Como professor, e tendo em conta a destruição sistemática das condições de trabalho da classe profissional a que pertenço, apetece-me realçar a pergunta a que ninguém, a começar pelo Ministério, quer responder:

Quantas horas os responsáveis estimam necessárias para os professores prepararem as lições?

Na realidade, esta pergunta ignorada é fundamental e deveria condicionar qualquer decisão política no âmbito de um estatuto profissional. Nos tempos economeses em que vivemos, é, apenas, um assunto a evitar. Sobre o mesmo tema, já escrevi aqui e aqui.

Comments

  1. Tiro ao Alvo says:

    Eu posso tentar responder a esta questão das horas: um professor ou uma professora que quer ser profissional excelente gasta muitas horas a preparar as suas lições; os que apenas querem cumprir com aquilo que julgam o estritamente necessários, perdem pouco tempo; os professores e as professoras incompetentes, não perdem tempo nenhum porque, pura e simplesmente, não preparam as aulas.
    Ora diga lá se não acertei?

  2. António Fernando Nabais says:

    Pois, então há que dar tempo a todos os professores para poderem ser excelentes e, a par disso, criar, finalmente, um sistema de avaliação capaz. O que se tem feito é retirar tempo aos professores e insistir num sistema de avaliação ineficaz. A consequência inevitável é a da perda de qualidade da Educação.

  3. Tiro ao Alvo says:

    Desculpe lá, porque não me fiz entender: há professores e professoras que não querem ser excelentes profissionais, mas apenas terem um emprego onde se ganha dinheiro. E, a esses, podemos dar-lhe todo o tempo do mundo para prepararem as aulas que eles nunca as prepararão convenientemente.

  4. Tiro ao Alvo, fez-se entender, sim, mas você é que não percebeu bem. Quando falamos de uma profissão qualquer teremos de falar em excelência, ou seja, contar com os profissionais que se entregam de corpo e alma.

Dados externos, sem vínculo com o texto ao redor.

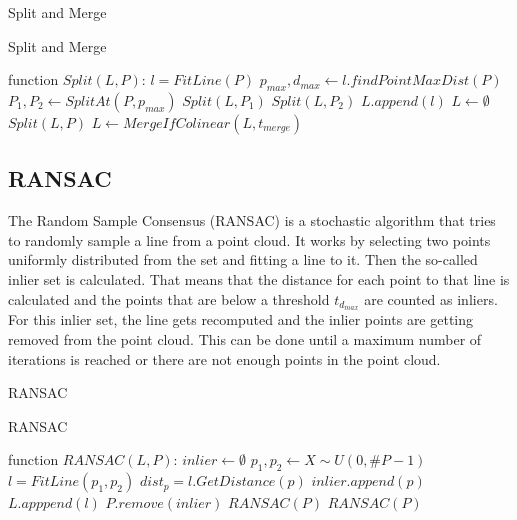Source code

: \documentclass{scp}
\begin{document}
\begin{algorithm}[h]
\caption{Split and Merge}\label{Split}
\begin{algorithmic}[1]
\caption{Split and Merge}
\State function $Split(L,P)$:
    \State $l = FitLine(P)$
    \State $p_{max}, d_{max} \leftarrow l.findPointMaxDist(P)$
        \State $P_1, P_2 \leftarrow SplitAt(P,p_{max})$
        \State $Split(L,P_1)$
        \State $Split(L,P_2)$
    \Else
        \State $L.append(l)$
    \EndIf
\State
\State $L \leftarrow \emptyset$
\State $Split(L,P)$
\State $L \leftarrow MergeIfColinear(L, t_{merge})$
\end{algorithmic}
\end{algorithm}

\subsection*{RANSAC} \label{sec:ransac}
The Random Sample Consensus (RANSAC) \cite{Nguyen} is a stochastic algorithm that tries to randomly sample a line from a point cloud. It works by selecting two points uniformly distributed from the set and fitting a line to it. Then the so-called inlier set is calculated. That means that the distance for each point to that line is calculated and the points that are below a threshold $t_{d_{max}}$ are counted as inliers. For this inlier set, the line gets recomputed and the inlier points are getting removed from the point cloud. This can be done until a maximum number of iterations is reached or there are not enough points in the point cloud.


\begin{algorithm}[h]
\caption{RANSAC}\label{ransac}
\begin{algorithmic}[1]
\caption{RANSAC}
\State function $RANSAC(L,P)$:
    \State \Return
\EndIf
\State $inlier \leftarrow \emptyset$
\State $p_1,p_2 \leftarrow X \sim U(0,\#P-1)$
\State $l = FitLine(p_1,p_2)$
    \State $dist_p = l.GetDistance(p)$
        \State $inlier.append(p)$
    \EndIf
\EndFor
{}
    \State $L.apppend(l)$
    \State $P.remove(inlier)$
    \State $RANSAC(P)$
\Else
    \State $RANSAC(P)$
\EndIf
\end{algorithmic}
\end{algorithm}
\end{document}
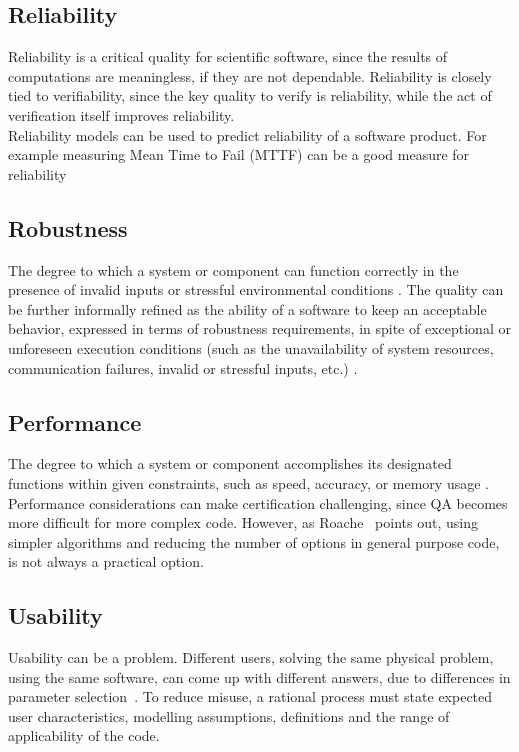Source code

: \documentclass[12pt]{article}
\begin{document}
\subsection{Reliability}

Reliability is a critical quality for scientific software, since the results of
computations are meaningless, if they are not dependable.  Reliability is
closely tied to verifiability, since the key quality to verify is reliability,
while the act of verification itself improves reliability.\\
Reliability models can be used to predict reliability of a software product. For example measuring Mean Time to Fail (MTTF) can be a good measure for reliability

\subsection{Robustness}
The degree to which a system or component can function correctly in the presence of invalid inputs or stressful environmental conditions \cite{IEEEStdGlossarySET1990}.
The quality can be further informally refined as the ability of a software to keep an acceptable behavior, expressed in terms of robustness requirements, in spite of exceptional or unforeseen execution conditions (such as the unavailability of system resources, communication failures, invalid or stressful inputs, etc.) \cite{fernandez2005model}.

\subsection{Performance}

The degree to which a system or component accomplishes its designated functions within given constraints, such as speed, accuracy, or memory usage \cite{IEEEStdGlossarySET1990}.
Performance considerations can make certification challenging, since QA becomes more difficult for more complex code.  However, as Roache~\cite[p.~355]{Roache1998} points out, using simpler algorithms and reducing the number of options in general purpose code, is not always a practical option.

\subsection{Usability}

Usability can be a problem.  Different users, solving the same physical problem,
using the same software, can come up with different answers, due to differences
in parameter selection~\cite[p.~370]{Roache1998}.  To reduce misuse, a rational
process must state expected user characteristics, modelling assumptions,
definitions and the range of applicability of the code.
\end{document}
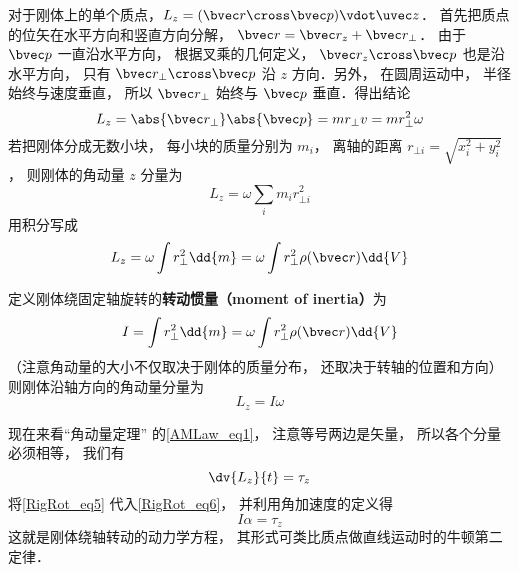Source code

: 对于刚体上的单个质点，$L_z = ( \bvec r \cross \bvec p ) \vdot \uvec z$． 首先把质点的位矢在水平方向和竖直方向分解， $\bvec r = \bvec r_z + \bvec r_ \bot$． 由于 $\bvec p$ 一直沿水平方向， 根据叉乘的几何定义， $\bvec r_z \cross \bvec p$ 也是沿水平方向， 只有 $\bvec r_ \bot \cross \bvec p$ 沿 $z$ 方向．另外， 在圆周运动中， 半径始终与速度垂直， 所以 $\bvec r_ \bot$ 始终与 $\bvec p$ 垂直．得出结论
\begin{equation}
L_z = \abs{\bvec r_\bot} \abs{\bvec p} = m r_ \bot v = mr_ \bot ^2\omega 
\end{equation}
若把刚体分成无数小块， 每小块的质量分别为 $m_i$， 离轴的距离 $r_{\bot i} = \sqrt{x_i^2 + y_i^2} $， 则刚体的角动量 $z$ 分量为
\begin{equation}
L_z = \omega \sum_i m_i r_{ \bot i}^2
\end{equation}
用积分写成
\begin{equation}
L_z = \omega \int r_ \bot ^2 \dd{m} = \omega \int r_ \bot ^2\rho(\bvec r)  \dd{V} 
\end{equation}

定义刚体绕固定轴旋转的\textbf{转动惯量（moment of inertia）}为
\begin{equation}
I = \int r_ \bot ^2 \dd{m} = \omega \int r_ \bot ^2\rho(\bvec r) \dd{V} 
\end{equation}
（注意角动量的大小不仅取决于刚体的质量分布， 还取决于转轴的位置和方向）则刚体沿轴方向的角动量分量为
\begin{equation}\label{RigRot_eq5}
L_z = I \omega 
\end{equation}

现在来看“角动量定理” 的\autoref{AMLaw_eq1}， 注意等号两边是矢量， 所以各个分量必须相等， 我们有
\begin{equation}\label{RigRot_eq6}
\dv{L_z}{t} = \tau_z
\end{equation}
将\autoref{RigRot_eq5} 代入\autoref{RigRot_eq6}， 并利用角加速度的定义得
\begin{equation}\label{RigRot_eq7}
I\alpha = \tau_z
\end{equation}
这就是刚体绕轴转动的动力学方程， 其形式可类比质点做直线运动时的牛顿第二定律．


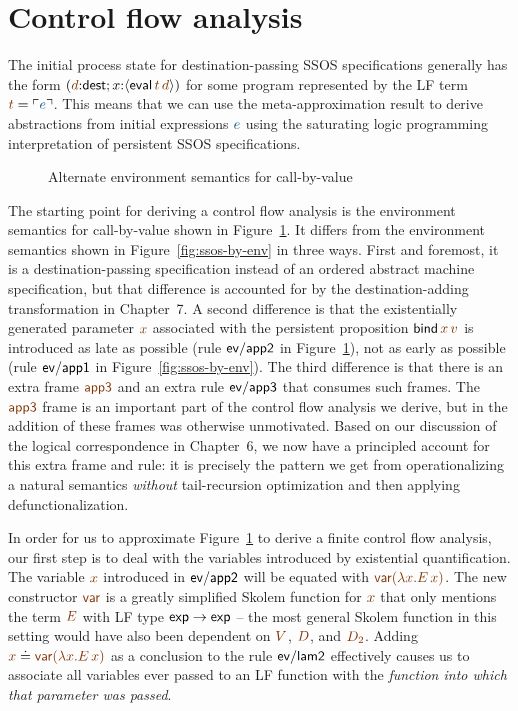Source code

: \section{Control flow analysis}
\label{sec:0cfa}

The initial process state for destination-passing SSOS specifications
generally has the form 
$(\lf{d}{:}{\sf dest}; x{:}\susp{{\sf eval}\,\lf{t}\,\lf{d}})$
for some program represented by the LF term $\lf{t} = \interp{e}$. 
This means that we
can use the meta-approximation result to derive abstractions from
initial expressions $\obj{e}$ using the saturating logic programming
interpretation of persistent SSOS specifications.

\begin{figure}
\caption{Alternate environment semantics for call-by-value}
\label{fig:dest-env}
\end{figure}

The starting point for deriving a control flow analysis is the
environment semantics for call-by-value shown in
Figure~\ref{fig:dest-env}. It differs from the environment semantics
shown in Figure~\ref{fig:ssos-by-env} in three ways. First and
foremost, it is a destination-passing specification instead of an
ordered abstract machine specification, but that difference is
accounted for by the destination-adding transformation in Chapter~7.
A second difference is that the existentially generated parameter $\lf{x}$
associated with the persistent proposition ${\sf bind}\,\lf{x}\,\lf{v}$ is
introduced as late as possible (rule ${\sf ev/app2}$ in
Figure~\ref{fig:dest-env}), not as early as possible (rule ${\sf
  ev/app1}$ in Figure~\ref{fig:ssos-by-env}). The third difference is
that there is an extra frame $\lf{\sf app3}$ and an extra rule ${\sf
  ev/app3}$ that consumes such frames. The $\lf{\sf app3}$ frame is
an important part of the control flow analysis we derive, but in
\cite{simmons11logical} the addition of these frames was otherwise
unmotivated. Based on our discussion of the logical correspondence in
Chapter~6, we now have a principled account for this extra frame and
rule: it is precisely the pattern we get from operationalizing a
natural semantics {\it without} tail-recursion optimization and then
applying defunctionalization.

In order for us to approximate Figure~\ref{fig:dest-env} to derive a
finite control flow analysis, our first step is to deal with the
variables introduced by existential quantification. The variable $\lf{x}$
introduced in ${\sf ev/app2}$ will be equated with $\lf{{\sf var}(\lambda
x.E\,x)}$. The new constructor $\lf{\sf var}$ is a greatly simplified
Skolem function for $\lf{x}$ that only mentions the term $\lf{E}$ with LF type
${\sf exp} \rightarrow {\sf exp}$ -- the most general Skolem function
in this setting would have also been dependent on $\lf{V}$, $\lf{D}$, and
$\lf{D_2}$. Adding $\lf{x} \doteq \lf{{\sf var}(\lambda x.E\,x)}$ 
as a conclusion to
the rule ${\sf ev/lam2}$ effectively causes us to associate all
variables ever passed to an LF function with the {\it function into
  which that parameter was passed}.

Logo, a alternativa que apresenta é tonta e inconsequente porque, como saberá, pessoas que querem apenas ter um emprego e ganhar dinheiro há-as em TODAS AS PROFISSÕES. Francamente, considero o seu comentário mal intencionado e obsceno. Haja ALGUMA honestidade intelectual. E já agora, afine a pontaria ou vá ao oftalmologista.

  5. António Fernando Nabais says:

    #4
    É difícil entendê-lo, é. Devo depreender, então, que não devemos conceder tempo extra-lectivo aos professores porque alguns são maus? Ou que só devemos conceder esse tempo aos bons e castigar os maus com mais turmas, piorando a qualidade de ensino? Ou será que devemos criar um estatuto profissional equilibrado que permita que a maioria dos professores desempenhe as suas funções da melhor maneira possível, o que inclui tempo extra-lectivo, formação contínua consistente e um sistema de avaliação rigoroso? Adivinhe qual das três hipóteses corresponde à minha opinião, vá lá.

  6. João Paulo says:

    #1 – A questão aqui não são os professores. São os alunos. Com mais tempo para eles, ganham. Com menos tempo perdem. Seguindo a sua lógica, como os maus professores não usam as horas disponíveis para preparar aulas,tiram-se horas a todos e assim ficam todos a ser maus! Que grande lógica!

  7. Tiro ao Alvo says:

    Sei bem que em todas as profissões há pessoas que apenas querem ganhar dinheiro e que seria bom que toda a gente pudesse beneficiar de “formação contínua consistente”. Quanto aos professores, o que estou mais de acordo, é que sejam todos apreciados por “um sistema de avaliação rigoroso”, por forma a evitar que todos atinjam o escalão salarial mais elevado, escalão que deveria estar reservado apenas para os que perdem muitas horas a preparar as aulas e que, também por isso, sejam, de facto, bons profissionais.

  8. António Fernando Nabais says:

    #8
    Desde que não haja quotas, não me parece mal pensado, em princípio. De resto, beneficiar de formação contínua consistente, no caso dos professores, não é bom, é necessário, é fundamental.

  9. Ou seja, quem deixar de ter vida própria e viver exclusivamente para o ensino, terá direito a uma carreira?

    (Mesmo assim, não sei se quem vai avaliar não achará que dormir menos de seis horas por noite e não ter fins de semana chegará para atingir o nível de excelência como docente… pois como pessoa, concerteza que atingirei o nível de insuficiente.)

  10. Tiro ao Alvo says:

    Não tenha dúvida, Eli, excelente, em qualquer profissão, quer dizer, sempre, muito trabalho e, por vezes, muito suor.
    Mas tenha calma, não é necessário que sejamos todos excelentes – basta que sejamos “apenas” bons, não fazendo de um modo de vida, um modo de morte. Portanto, para se ser bom profissional, por regra, não é necessário, nem é aconselhável, deixar de ter vida própria.